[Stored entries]
-*-

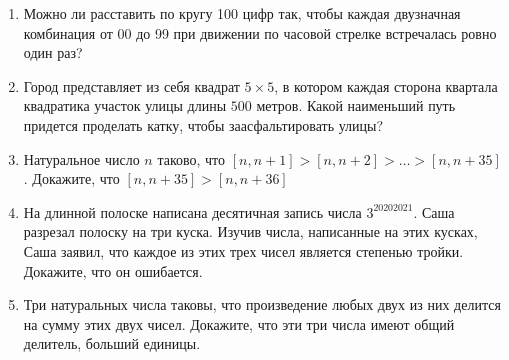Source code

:\documentclass{article}
\begin{document}
\begin{enumerate}[label*=\protect\fbox{\arabic{enumi}}]
\item Можно ли расставить по кругу 100 цифр так, чтобы каждая двузначная комбинация от 00 до 99 при движении по часовой стрелке встречалась ровно один раз?

\item Город представляет из себя квадрат $5 \times 5$, в котором каждая сторона квартала квадратика участок улицы длины $500$ метров. Какой наименьший путь придется проделать катку, чтобы заасфальтировать улицы?

\item Натуральное число $n$ таково, что
$[n, n + 1] > [n, n + 2] > \dotsc > [n, n + 35]$.
Докажите, что $[n, n + 35] >[n, n + 36]$

\item На длинной полоске написана десятичная запись числа $3^{20202021}$. Саша разрезал полоску на три куска. Изучив числа, написанные на этих кусках, Саша заявил, что каждое из этих трех чисел является степенью тройки. Докажите, что он ошибается.

\item Три натуральных числа таковы, что произведение любых двух из них делится на сумму этих двух чисел. Докажите, что эти три числа имеют общий делитель, больший единицы.


\end{enumerate}
\end{document}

-*-

* Work to be completed: Return the count of lines in the entries above that include the word "enumerate", without any added text.

* Solution to the exercise: 2